NZ scientists seek to unravel the evolutionary origins of DNA.
Professor Anthony Poole from University of Auckland has been awarded a Royal Society of New Zealand Marsden Fund grant to unravel the evolutionary origins of DNA.
What is the story of DNA?
The four letters A, T, G and C make up the alphabet of all DNA-based life, but how did they form? Poole and his team are hoping to trace the deep origins of DNA using the new tools of synthetic biology to reconstruct these early events.
Professor Anthony Poole and his lab team at the University of Auckland. From left: Dr. Danielle Maddock, Nellie Sibaeva (PhD student), Alannah Rickerby (PhD student), Jasper Perry (MSc student) & Anthony Poole (credit: Dr. Charlotte Johnson).

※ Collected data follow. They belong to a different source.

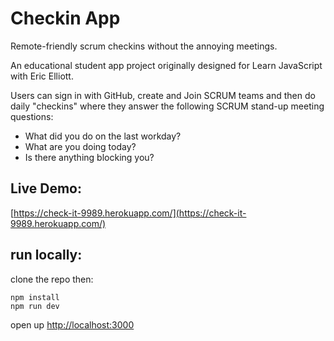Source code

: # Checkin App

Remote-friendly scrum checkins without the annoying meetings.

An educational student app project originally designed for Learn JavaScript with Eric Elliott.

Users can sign in with GitHub, create and Join SCRUM teams and then do daily "checkins" where they answer the following SCRUM stand-up meeting questions:
- What did you do on the last workday?
- What are you doing today?
- Is there anything blocking you?

## Live Demo:
[https://check-it-9989.herokuapp.com/](https://check-it-9989.herokuapp.com/)

## run locally:
clone the repo then:
```plain
npm install
npm run dev
```
open up [http://localhost:3000](http://localhost:3000)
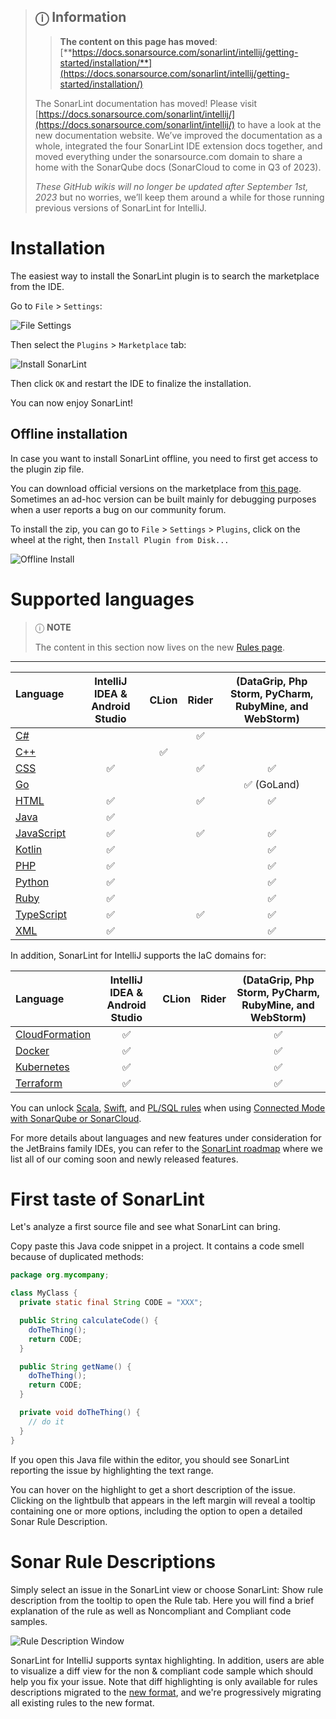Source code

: > ## ⓘ **Information**
>
>>**The content on this page has moved**: [**https://docs.sonarsource.com/sonarlint/intellij/getting-started/installation/**](https://docs.sonarsource.com/sonarlint/intellij/getting-started/installation/) 
>
>The SonarLint documentation has moved! Please visit [https://docs.sonarsource.com/sonarlint/intellij/](https://docs.sonarsource.com/sonarlint/intellij/) to have a look at the new documentation website. We’ve improved the documentation as a whole, integrated the four SonarLint IDE extension docs together, and moved everything under the sonarsource.com domain to share a home with the SonarQube docs (SonarCloud to come in Q3 of 2023).
>
>*These GitHub wikis will no longer be updated after September 1st, 2023* but no worries, we’ll keep them around a while for those running previous versions of SonarLint for IntelliJ.
>

# Installation

The easiest way to install the SonarLint plugin is to search the marketplace from the IDE.

Go to `File` > `Settings`:

   ![File Settings](images/getting-started/file_settings_menu.png "File Settings")

Then select the `Plugins` > `Marketplace` tab:

   ![Install SonarLint](images/getting-started/install_sonarlint.png "Install SonarLint")

Then click `OK` and restart the IDE to finalize the installation.

You can now enjoy SonarLint!

## Offline installation

In case you want to install SonarLint offline, you need to first get access to the plugin zip file.

You can download official versions on the marketplace from [this page](https://plugins.jetbrains.com/plugin/7973-sonarlint/versions). Sometimes an ad-hoc version can be built mainly for debugging purposes when a user reports a bug on our community forum.

To install the zip, you can go to `File` > `Settings` > `Plugins`, click on the wheel at the right, then `Install Plugin from Disk...`


   ![Offline Install](images/getting-started/install_offline.png "Offline Install")

# Supported languages

> ⓘ **NOTE**
>
>The content in this section now lives on the new [Rules page](https://docs.sonarsource.com/sonarlint/intellij/getting-started/installation/). 
>
---

| Language &nbsp; &nbsp; &nbsp; &nbsp; &nbsp; &nbsp;  | IntelliJ IDEA & Android Studio  | CLion   | Rider   | (DataGrip, Php Storm, PyCharm, RubyMine, and WebStorm)  |
| :-------- | :-----: | :-----: | :-----: | :-----: |
| [C#](https://rules.sonarsource.com/csharp) |  |  | ✅ |  |
| [C++](https://rules.sonarsource.com/cpp) |  | ✅ |  |  |
| [CSS](https://rules.sonarsource.com/css) | ✅ |  | ✅ | ✅ |
| [Go](https://rules.sonarsource.com/go) |  |  |  | ✅ (GoLand) |
| [HTML](https://rules.sonarsource.com/html) | ✅ |  | ✅ | ✅ |
| [Java](https://rules.sonarsource.com/java) | ✅ |  |  |  |
| [JavaScript](https://rules.sonarsource.com/javascript) | ✅ |  | ✅ | ✅ |
| [Kotlin](https://rules.sonarsource.com/kotlin) | ✅ |  |  | ✅ |
| [PHP](https://rules.sonarsource.com/php) | ✅ |  |  | ✅ |
| [Python](https://rules.sonarsource.com/python) | ✅ |  |  | ✅ |
| [Ruby](https://rules.sonarsource.com/ruby) | ✅ |  |  | ✅ |
| [TypeScript](https://rules.sonarsource.com/typescript) | ✅ |  | ✅ | ✅ |
| [XML](https://rules.sonarsource.com/xml) | ✅ |  |  | ✅ |

In addition, SonarLint for IntelliJ supports the IaC domains for: 

| Language  | IntelliJ IDEA & Android Studio  | CLion   | Rider   | (DataGrip, Php Storm, PyCharm, RubyMine, and WebStorm)  |
| :-------- | :---: | :---: | :---: | :---: |
| [CloudFormation](https://rules.sonarsource.com/cloudformation)| ✅ |  |  | ✅ |
| [Docker](https://rules.sonarsource.com/docker) | ✅ |  |  | ✅ |
| [Kubernetes](https://rules.sonarsource.com/kubernetes)| ✅ |  |  | ✅ |
| [Terraform](https://rules.sonarsource.com/terraform) | ✅ |  |  | ✅ |

You can unlock [Scala](https://rules.sonarsource.com/scala/), [Swift](https://rules.sonarsource.com/swift/), and [PL/SQL rules](https://rules.sonarsource.com/plsql/) when using [Connected Mode with SonarQube or SonarCloud](Bind-to-SonarQube-or-SonarCloud).

For more details about languages and new features under consideration for the JetBrains family IDEs, you can refer to the [SonarLint roadmap](https://portal.productboard.com/sonarsource/4-sonarlint/tabs/8-under-consideration) where we list all of our coming soon and newly released features.


# First taste of SonarLint

Let's analyze a first source file and see what SonarLint can bring.

Copy paste this Java code snippet in a project. It contains a code smell because of duplicated methods:

```java
package org.mycompany;

class MyClass {
  private static final String CODE = "XXX";

  public String calculateCode() {
    doTheThing();
    return CODE;
  }

  public String getName() {
    doTheThing();
    return CODE;
  }

  private void doTheThing() {
    // do it
  }
}

```

If you open this Java file within the editor, you should see SonarLint reporting the issue by highlighting the text range.

You can hover on the highlight to get a short description of the issue. Clicking on the lightbulb that appears in the left margin will reveal a tooltip containing one or more options, including the option to open a detailed Sonar Rule Description.

# Sonar Rule Descriptions

Simply select an issue in the SonarLint view or choose SonarLint: Show rule description from the tooltip to open the Rule tab. Here you will find a brief explanation of the rule as well as Noncompliant and Compliant code samples.

![Rule Description Window](images/getting-started/non_and_compliant_diff_example.png "Rule descriptions")

SonarLint for IntelliJ supports syntax highlighting. In addition, users are able to visualize a diff view for the non & compliant code sample which should help you fix your issue. Note that diff highlighting is only available for rules descriptions migrated to the [new format](https://community.sonarsource.com/t/sonarlint-for-intellij-7-3-better-help-for-taint-vulnerabilities-support-front-end-languages/79312), and we're progressively migrating all existing rules to the new format.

What the team are proposing is that a process now used for recycling unwanted DNA building blocks was first deployed in early cells for synthesis of those blocks. “In nature, many chemical reactions are reversible,” says Poole. “Our colleague Prof. Jun Ogawa and his team at Kyoto University in Japan have shown that the recycling pathway for DNA building blocks can be reversed, making it a pathway for making, rather than dismantling. What we want to do next is to see if we can run a bacterial cell using this reversed recycling pathway. If we can achieve that, it will indicate that DNA could have arisen from quite simple chemistry, and may push back the origin of DNA by quite a bit.”
The other key strand of the proposal concerns the choice of four letters in DNA: A, G, C and T. All life uses these four bases, but there is good evidence to suggest that ‘T’ is the youngest and may have replaced ‘U’, which is used in DNA’s cousin RNA, the molecule of choice for temporary copies of genetic information. “Some viruses use U in their DNA instead of T, and our work indicates that U is older than T. We think it should be possible to engineer a cell that has the letters A, G, C and U in its genetic code.” If they are correct, it would take us a step closer to understanding how early events on earth led to the emergence of modern DNA.
While the ideas are compelling, receiving the funding is just the start—science works by testing ideas. “We are extremely happy to have secured funds for this project, together researchers from the University of Auckland, Massey University and Kyoto University in Japan. Many have speculated on the origin of DNA, with its distinctive double helix, so it is great to have an opportunity to experimentally delve into its evolutionary origins. We now have three years of hard work in front of us!” says Poole.